The Passover ordinance should be observed in the early evening, soon after sunset. Prepare the room in advance. There should be enough unleavened bread and glasses of wine on the table to correspond to the number of those who will be participating. A tablespoon of wine in each glass should be sufficient for the service. The bread and the wine should be covered with clean white napkins.
Since Passover is the most solemn evening of the year, all those participating should gather quietly in the room where the service will be held. Only baptized members should be participating in the actual service.
The one conducting the service should read aloud from the following scriptures: 1 Corinthians 11:23-30; Luke 22:7-15. Next, John 13:1-17 should be read. Then if two or more people are participating, they should wash one another’s feet. If one person is observing it alone, this part of the ordinance is obviously omitted.
After completing the footwashing, the next portion of the service should serve as an introduction to the bread and wine. The one conducting the service should read aloud Isaiah 53:3-6; Isaiah 53:10; Isaiah 53:12; Matthew 8:16-17; 1 Peter 2:20-24; and Hebrews 4:14-16. It should be pointed out that Christ’s sacrifice was for the healing of our mind and body. Next, the one conducting the service should read John 6:32-40; John 6:48-51; John 6:53-58; 1 Corinthians 10:16-17; and 1 Corinthians 11:24. The napkin should be removed from the bread and a short prayer of thanks should be offered. The bread is then to be broken and eaten. This symbolizes the broken and beaten body of Jesus Christ and our acceptance of that sacrifice.
In preparation for the wine ceremony, the following verses should be read aloud: Matthew 26:27-28; 1 John 1:7-9; Hebrews 9:11-15; Ephesians 1:7. Then the napkin should be removed from the wine and a short prayer of thanks offered. The wine is symbolic of Jesus’ blood, shed for the remission of our sins.

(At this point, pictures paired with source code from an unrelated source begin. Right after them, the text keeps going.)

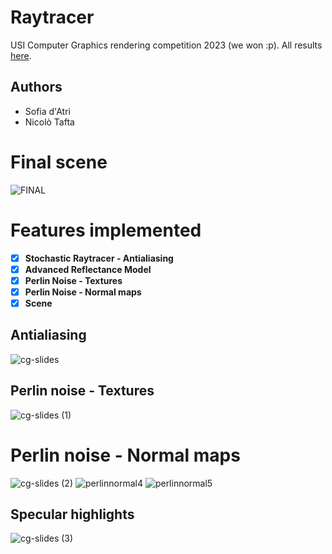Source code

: # Raytracer 
USI Computer Graphics rendering competition 2023 (we won :p). All results [here](https://www.pdf.inf.usi.ch/rendering_competition/2023/).

## Authors
- Sofia d'Atri
- Nicolò Tafta

# Final scene
![FINAL](https://github.com/cosmcif/raytracer/assets/75504103/d77fe0a4-1197-4919-a06a-1219e2d8bb99)

# Features implemented
- [x] **Stochastic Raytracer - Antialiasing**
- [x] **Advanced Reflectance Model**
- [x] **Perlin Noise - Textures**
- [x] **Perlin Noise - Normal maps**
- [x] **Scene**
      
## Antialiasing
![cg-slides](https://github.com/cosmcif/raytracer/assets/75504103/81265689-4312-4c15-8802-5d6f16b9c6b3)

## Perlin noise - Textures
![cg-slides (1)](https://github.com/cosmcif/raytracer/assets/75504103/ade387d1-726b-4822-a121-2872b1f56d56)

# Perlin noise - Normal maps
![cg-slides (2)](https://github.com/cosmcif/raytracer/assets/75504103/7c0042fe-fb99-497f-a3e3-70e59a91680a)
![perlinnormal4](https://github.com/cosmcif/raytracer/assets/75504103/accaf57d-66b0-4c3e-b95e-c6ce377aea81)
![perlinnormal5](https://github.com/cosmcif/raytracer/assets/75504103/177f1f15-2fbf-43fb-b348-0c6d5f242916)

## Specular highlights
![cg-slides (3)](https://github.com/cosmcif/raytracer/assets/75504103/7fc595c1-2558-4947-a045-1206eea228e0)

The wine should be passed to those participating, each one taking a glass and quietly, reverently drinking it as a renewal of his acceptance of the blood of Jesus Christ for the remission of sins.
Next, a general reading of John 13:18 through John 17:1-26; is to take place. Since it is rather long, the person conducting the service may choose to only read portions of this section. This is the story of what Christ did the night before He died.
After the scripture reading, sing a hymn if possible, and dismiss, quietly leaving the room. It is appropriate to remind those participating about the solemn and sacred occasion throughout the evening, and especially as everyone is departing.
After the service has ended and the people have left the room, the one in charge should collect any leftover bread and wine that was blessed during the service. They should be disposed of privately and respectfully. The bread should be burned and the wine poured down the drain or on the ground outside (out of the view of others). If it is not possible to burn the bread, it should be disposed of in a way that will not allow it to be used for any other purpose or consumed as food.
These instructions are to help you in observing God’s sacred ordinance of the Passover.